Invisible Upsilon decays into Light Dark Matter

TL;DR

This paper investigates the potential for invisible decays of psi and Upsilon into light dark matter particles, exploring how new light U bosons could enable these processes while satisfying relic density constraints.

Contribution

It introduces a detailed analysis of how U-boson exchanges can facilitate invisible quarkonium decays into light dark matter within various supersymmetric models.

Findings

U-boson exchanges can produce significant invisible decay branching fractions.

Constraints on U-boson couplings are derived from Upsilon decay data.

No universal prediction for decay rates based solely on dark matter annihilation cross sections.

Abstract

Invisible psi and Upsilon decays into light neutralinos, within the MSSM or N(n)MSSM, are smaller than for nu nubar production, even if light spin-0 particles are coupled to quarks and neutralinos. In a more general way, light dark matter particles are normally forbidden, unless they can annihilate sufficiently through a new interaction stronger than weak interactions (at lower energies), as induced by a light spin-1 U boson, or heavy-fermion exchanges in the case of scalar dark matter. We discuss the possible contributions of U-boson, heavy-fermion, or spin-0 exchanges to invisible psi and Upsilon decays. U-exchanges could lead, but not necessarily, to significant branching fractions for invisible decays into light dark matter.

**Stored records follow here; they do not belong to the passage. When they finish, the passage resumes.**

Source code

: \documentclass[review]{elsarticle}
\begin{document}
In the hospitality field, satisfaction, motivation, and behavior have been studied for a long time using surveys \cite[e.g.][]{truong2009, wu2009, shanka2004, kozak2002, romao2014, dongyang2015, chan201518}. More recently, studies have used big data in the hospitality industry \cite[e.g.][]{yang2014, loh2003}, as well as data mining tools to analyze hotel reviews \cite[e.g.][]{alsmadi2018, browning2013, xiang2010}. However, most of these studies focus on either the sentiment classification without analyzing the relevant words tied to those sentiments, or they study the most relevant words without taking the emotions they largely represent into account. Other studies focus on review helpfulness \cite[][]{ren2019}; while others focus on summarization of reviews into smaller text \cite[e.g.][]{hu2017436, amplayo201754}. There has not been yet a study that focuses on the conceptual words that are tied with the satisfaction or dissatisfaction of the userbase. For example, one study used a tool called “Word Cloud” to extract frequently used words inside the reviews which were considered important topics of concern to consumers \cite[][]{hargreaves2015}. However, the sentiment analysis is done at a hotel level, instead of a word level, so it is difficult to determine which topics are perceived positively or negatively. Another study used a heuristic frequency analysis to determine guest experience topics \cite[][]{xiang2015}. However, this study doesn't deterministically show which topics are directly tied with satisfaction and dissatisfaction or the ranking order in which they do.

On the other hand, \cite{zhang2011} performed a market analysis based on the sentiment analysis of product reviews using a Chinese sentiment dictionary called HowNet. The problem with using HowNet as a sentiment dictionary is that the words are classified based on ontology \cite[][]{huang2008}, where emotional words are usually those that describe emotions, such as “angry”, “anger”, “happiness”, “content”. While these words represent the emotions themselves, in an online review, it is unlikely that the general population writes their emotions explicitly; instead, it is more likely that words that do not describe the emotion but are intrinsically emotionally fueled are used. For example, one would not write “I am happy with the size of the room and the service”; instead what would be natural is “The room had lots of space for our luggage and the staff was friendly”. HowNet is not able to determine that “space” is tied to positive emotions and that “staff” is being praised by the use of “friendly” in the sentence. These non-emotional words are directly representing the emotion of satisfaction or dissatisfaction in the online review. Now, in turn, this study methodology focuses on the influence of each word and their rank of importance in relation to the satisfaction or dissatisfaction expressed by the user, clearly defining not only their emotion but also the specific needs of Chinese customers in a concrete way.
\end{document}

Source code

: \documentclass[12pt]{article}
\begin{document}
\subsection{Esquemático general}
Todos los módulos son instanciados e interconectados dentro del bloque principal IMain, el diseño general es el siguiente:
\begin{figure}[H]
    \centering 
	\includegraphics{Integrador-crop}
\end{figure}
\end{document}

We show how one can get the correct relic density together with sufficiently small invisible branching fractions, and the resulting constraints on the U couplings to ordinary particles and dark matter, in particular |c_chi.f_bV| < 5 10^-3 from Upsilon decays, for 2 m_chi smaller than a few GeV. We also explain why there is no model-independent way to predict psi and Upsilon branching fractions into light dark matter, from dark matter annihilation cross sections at freeze-out time.